Segment Start: EXTRACTED DATA
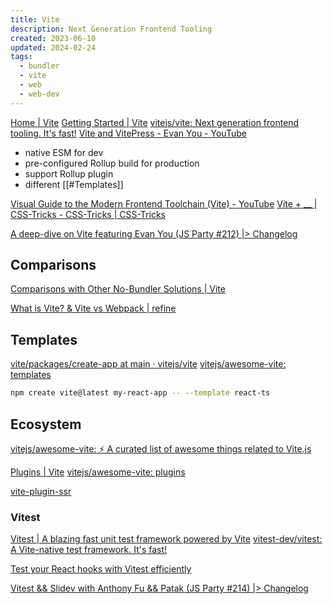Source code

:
 ```yaml
---
title: Vite
description: Next Generation Frontend Tooling
created: 2023-06-10
updated: 2024-02-24
tags:
  - bundler
  - vite
  - web
  - web-dev
---
```


[Home | Vite](https://vitejs.dev/)
[Getting Started | Vite](https://vitejs.dev/guide/)
[vitejs/vite: Next generation frontend tooling. It's fast!](https://github.com/vitejs/vite)
[Vite and VitePress - Evan You - YouTube](https://www.youtube.com/watch?v=xXrhg26VCSc)

- native ESM for dev
- pre-configured Rollup build for production
- support Rollup plugin
- different [[#Templates]]

[Visual Guide to the Modern Frontend Toolchain (Vite) - YouTube](https://www.youtube.com/watch?v=M_edImKoEt8)
[Vite + \_\_ | CSS-Tricks - CSS-Tricks | CSS-Tricks](https://css-tricks.com/vite-plus-blank/)

[A deep-dive on Vite featuring Evan You (JS Party #212) |> Changelog](https://changelog.com/jsparty/212)

## Comparisons

[Comparisons with Other No-Bundler Solutions | Vite](https://vitejs.dev/guide/comparisons.html)

[What is Vite? & Vite vs Webpack | refine](https://refine.dev/blog/what-is-vite-vs-webpack/)

## Templates

[vite/packages/create-app at main · vitejs/vite](https://github.com/vitejs/vite/tree/main/packages/create-app)
[vitejs/awesome-vite: templates](https://github.com/vitejs/awesome-vite#templates)

```sh
npm create vite@latest my-react-app -- --template react-ts
```

## Ecosystem

[vitejs/awesome-vite: ⚡️ A curated list of awesome things related to Vite.js](https://github.com/vitejs/awesome-vite)

[Plugins | Vite](https://vitejs.dev/plugins/)
[vitejs/awesome-vite: plugins](https://github.com/vitejs/awesome-vite#plugins)

[vite-plugin-ssr](https://vite-plugin-ssr.com/)

### Vitest

[Vitest | A blazing fast unit test framework powered by Vite](https://vitest.dev/)
[vitest-dev/vitest: A Vite-native test framework. It's fast!](https://github.com/vitest-dev/vitest)

[Test your React hooks with Vitest efficiently](https://mayashavin.com/articles/test-react-hooks-with-vitest)

[Vitest && Slidev with Anthony Fu && Patak (JS Party #214) |> Changelog](https://changelog.com/jsparty/214)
Segment End: EXTRACTED DATA
◆ **PROBLEM DESCRIPTION**:
For this exercise, print all of the entries exactly as they appear, but without pictures.

◆ **TASK RESPONSE**:
Source code

:
 ```yaml
---
title: Vite
description: Next Generation Frontend Tooling
created: 2023-06-10
updated: 2024-02-24
tags:
  - bundler
  - vite
  - web
  - web-dev
---
```


[Home | Vite](https://vitejs.dev/)
[Getting Started | Vite](https://vitejs.dev/guide/)
[vitejs/vite: Next generation frontend tooling. It's fast!](https://github.com/vitejs/vite)
[Vite and VitePress - Evan You - YouTube](https://www.youtube.com/watch?v=xXrhg26VCSc)

- native ESM for dev
- pre-configured Rollup build for production
- support Rollup plugin
- different [[#Templates]]

[Visual Guide to the Modern Frontend Toolchain (Vite) - YouTube](https://www.youtube.com/watch?v=M_edImKoEt8)
[Vite + \_\_ | CSS-Tricks - CSS-Tricks | CSS-Tricks](https://css-tricks.com/vite-plus-blank/)

[A deep-dive on Vite featuring Evan You (JS Party #212) |> Changelog](https://changelog.com/jsparty/212)

## Comparisons

[Comparisons with Other No-Bundler Solutions | Vite](https://vitejs.dev/guide/comparisons.html)

[What is Vite? & Vite vs Webpack | refine](https://refine.dev/blog/what-is-vite-vs-webpack/)

## Templates

[vite/packages/create-app at main · vitejs/vite](https://github.com/vitejs/vite/tree/main/packages/create-app)
[vitejs/awesome-vite: templates](https://github.com/vitejs/awesome-vite#templates)

```sh
npm create vite@latest my-react-app -- --template react-ts
```

## Ecosystem

[vitejs/awesome-vite: ⚡️ A curated list of awesome things related to Vite.js](https://github.com/vitejs/awesome-vite)

[Plugins | Vite](https://vitejs.dev/plugins/)
[vitejs/awesome-vite: plugins](https://github.com/vitejs/awesome-vite#plugins)

[vite-plugin-ssr](https://vite-plugin-ssr.com/)

### Vitest

[Vitest | A blazing fast unit test framework powered by Vite](https://vitest.dev/)
[vitest-dev/vitest: A Vite-native test framework. It's fast!](https://github.com/vitest-dev/vitest)

[Test your React hooks with Vitest efficiently](https://mayashavin.com/articles/test-react-hooks-with-vitest)

[Vitest && Slidev with Anthony Fu && Patak (JS Party #214) |> Changelog](https://changelog.com/jsparty/214)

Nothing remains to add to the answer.